Using a Softmax layer in the last layer of a neural network for multi-class classification is typcally what is not done by default in PyTorch. Instead the transformation into probabilities is done inside the loss function `nn.CrossEntropyLoss`, which combines `nn.LogSoftmax` to compute the log-probabilities and `nn.NLLLoss` (negative log likelihood loss).

### Exercise 1: Impact of the architecture of the model
Define your own class `Model` to improve the predictions:

* The convolutional layer can be a good choice to deal with images. Replace nn.Linear with [nn.Conv2d](https://pytorch.org/docs/stable/nn.html#conv2d).
* Try to add more layers (1, 2, 3, more ?)
* Change the number of neurons in hidden layers (5, 10, 20, more ?)
* Try different activation functions such as [sigmoid](https://pytorch.org/docs/stable/nn.functional.html#torch.nn.functional.sigmoid), [tanh](https://pytorch.org/docs/stable/nn.functional.html#torch.nn.functional.tanh), [relu](https://pytorch.org/docs/stable/nn.functional.html#torch.nn.functional.relu), etc.

### Exercise 2: Impact of the optimizer
Retrain the model by using different parameters of the optimizer; you can change its parameters in the cell initializing it, after the definition of your model.

* Use different batch sizes, from 10 to 1 000 for instance
* Try different values of the learning rate (between 0.001 and 10), and see how these impact the training process. Do all network architectures react the same way to different learning rates?
* Change the duration of the training by increasing the number of epochs
* Try other optimizers, such as [Adam](https://pytorch.org/docs/stable/optim.html?highlight=adam#torch.optim.Adam) or [RMSprop](https://pytorch.org/docs/stable/optim.html?highlight=rmsprop#torch.optim.RMSprop)

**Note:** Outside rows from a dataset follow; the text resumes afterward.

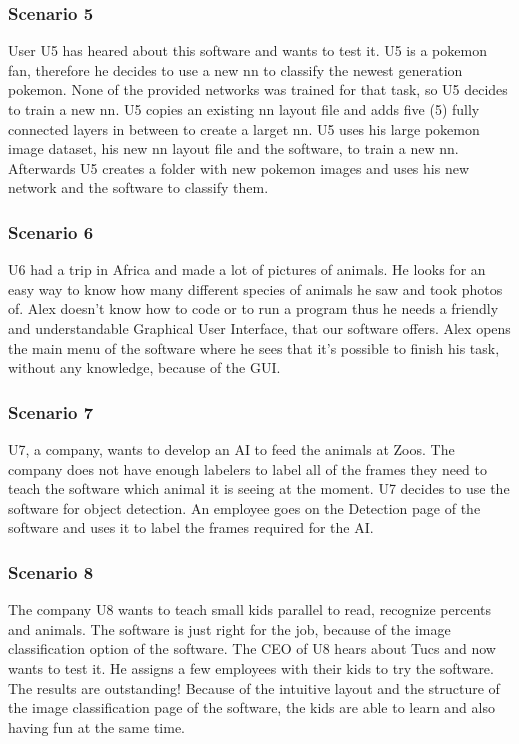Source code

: \documentclass[parskip=full]{scrartcl}
\begin{document}
\subsubsection{Scenario 5}
User U5 has heared about this software and wants to test it.
U5 is a pokemon fan, therefore he decides to use a new \gls{nn} to classify the newest generation pokemon. None of the provided networks was trained for that task, so U5 decides to train a new \gls{nn}. U5 copies an existing \gls{nn} layout file and adds five (5) fully connected layers in between to create a larget \gls{nn}. U5 uses his large pokemon image dataset, his new \gls{nn} layout file and the software, to train a new \gls{nn}. 
Afterwards U5 creates a folder with new pokemon images and uses his new network and the software to classify them.
\subsubsection{Scenario 6}
U6 had a trip in Africa and made a lot of pictures of animals. He looks for an easy way to know how many different species of animals he saw and took photos of. Alex doesn't know how to code or to run a program thus he needs a friendly and understandable Graphical User Interface, that our software offers. Alex opens the main menu of the software where he sees that it's possible to finish his task, without any knowledge, because of the GUI. 
\clearpage
\subsubsection{Scenario 7}
U7, a company, wants to develop an AI to feed the animals at Zoos. The company does not have enough labelers to label all of the frames they need to teach the software which animal it is seeing at the moment. U7 decides to use the software for object detection. An employee goes on the Detection page of the software and uses it to label the frames required for the AI.
\subsubsection{Scenario 8}
The company U8 wants to teach small kids parallel to read, recognize percents and animals. The software is just right for the job, because of the \gls{image classification} option of the software. The CEO of U8 hears about Tucs and now wants to test it. He assigns a few employees with their kids to try the software. The results are outstanding! Because of the intuitive layout and the structure of the \gls{image classification} page of the software, the kids are able to learn and also having fun at the same time.
\clearpage
\end{document}
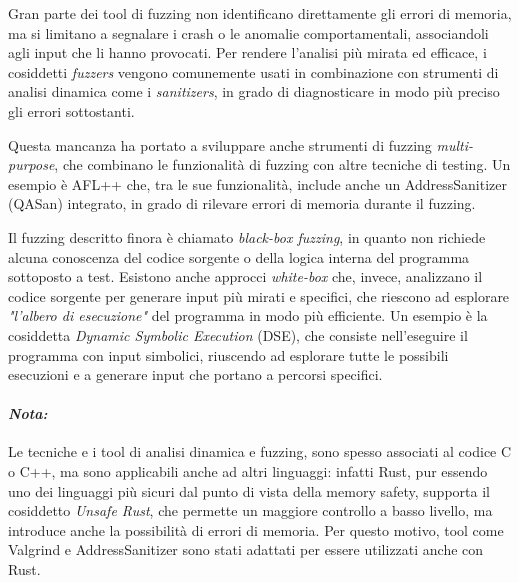 Gran parte dei tool di fuzzing non identificano direttamente gli errori di
memoria, ma si limitano a segnalare i crash o le anomalie comportamentali,
associandoli agli input che li hanno provocati. Per rendere l'analisi più mirata
ed efficace, i cosiddetti \textit{fuzzers} vengono comunemente usati in combinazione
con strumenti di analisi dinamica come i \textit{sanitizers}, in grado di diagnosticare
in modo più preciso gli errori sottostanti.

Questa mancanza ha portato a sviluppare anche strumenti di fuzzing \textit{multi-purpose},
che combinano le funzionalità di fuzzing con altre tecniche di testing. Un
esempio è AFL++\cite{afl_plus_plus} che, tra le sue funzionalità, include anche un
AddressSanitizer (QASan\cite{qasan}) integrato, in grado di rilevare errori di memoria
durante il fuzzing.

Il fuzzing descritto finora è chiamato \textit{black-box fuzzing}, in quanto non
richiede alcuna conoscenza del codice sorgente o della logica interna del programma
sottoposto a test. Esistono anche approcci \textit{white-box} che, invece, analizzano
il codice sorgente per generare input più mirati e specifici, che riescono ad
esplorare \textit{"l'albero di esecuzione"} del programma in modo più efficiente.
Un esempio è la cosiddetta \textit{Dynamic Symbolic Execution} (DSE), che
consiste nell'eseguire il programma con input simbolici, riuscendo ad esplorare tutte
le possibili esecuzioni e a generare input che portano a percorsi specifici.

\noindent

\paragraph{\textit{Nota:}}
Le tecniche e i tool di analisi dinamica e fuzzing, sono spesso associati al
codice C o C++, ma sono applicabili anche ad altri linguaggi: infatti Rust, pur essendo
uno dei linguaggi più sicuri dal punto di vista della memory safety, supporta il
cosiddetto \textit{Unsafe Rust}, che permette un maggiore controllo a basso
livello, ma introduce anche la possibilità di errori di memoria. Per questo
motivo, tool come Valgrind e AddressSanitizer sono stati adattati per essere utilizzati
anche con Rust.\cite{valgrind_rust}\cite{rust_manual_san}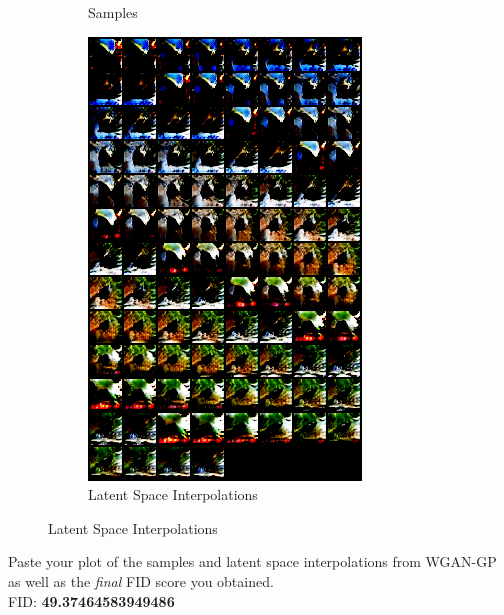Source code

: \documentclass[11pt,addpoints,answers]{exam}
\numberwithin{equation}{section} %
\numberwithin{figure}{section} %
\numberwithin{table}{section} %
\begin{document}
\begin{questions}
\begin{figure}[H]
\begin{subfigure}[b]{0.32\linewidth}
        \caption{Samples}
    \end{subfigure}
    \begin{subfigure}[b]{0.32\linewidth}
        \includegraphics[width=\linewidth]{1.4_interpolations.png}
        \caption{Latent Space Interpolations}
    \end{subfigure}
\end{figure}
\question Paste your plot of the samples and latent space interpolations from WGAN-GP as well as the \textit{final} FID score you obtained. 
\\
FID: \textbf{49.37464583949486} 
\begin{figure}[H]
    \centering

\end{figure}
\end{questions}
\end{document}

### Exercise 3: Impact of the loss function
The MSE error is rarely used in this case. The cross entropy loss can be a better choice for multi-classification problems. In pytorch, the cross entropy loss is defined by [nn.CrossEntropyLoss](https://pytorch.org/docs/stable/nn.html#crossentropyloss). Replace the MSE loss by this one to observe its impact.

**Note:** In order to use nn.CrossEntropyLoss correctly, don't add an activation function to the last layer of your network. And one-hot encoding is no longer needed to calculate the loss, delete the encoding procedures in function `train`.   

### Exercise 4: Prediction on test set

Once you have a model that seems satisfying on the validation dataset, you SHOULD evaluate it on a test dataset that has never been used before, to obtain a final accuracy value.

In [None]:
url = "http://www.csie.ntu.edu.tw/~cjlin/libsvmtools/datasets/multiclass/usps.t.bz2"
r = requests.get(url, allow_redirects=True)
open("USPS/usps.t.bz2", "wb").write(r.content)

In [None]:
# Loading MNIST test set from torchvision.dataset
test_set = torchvision.datasets.USPS(
    root="USPS/", train=False, transform=transforms.ToTensor(), download=False
)

In [None]:
accuracy(test_set, model)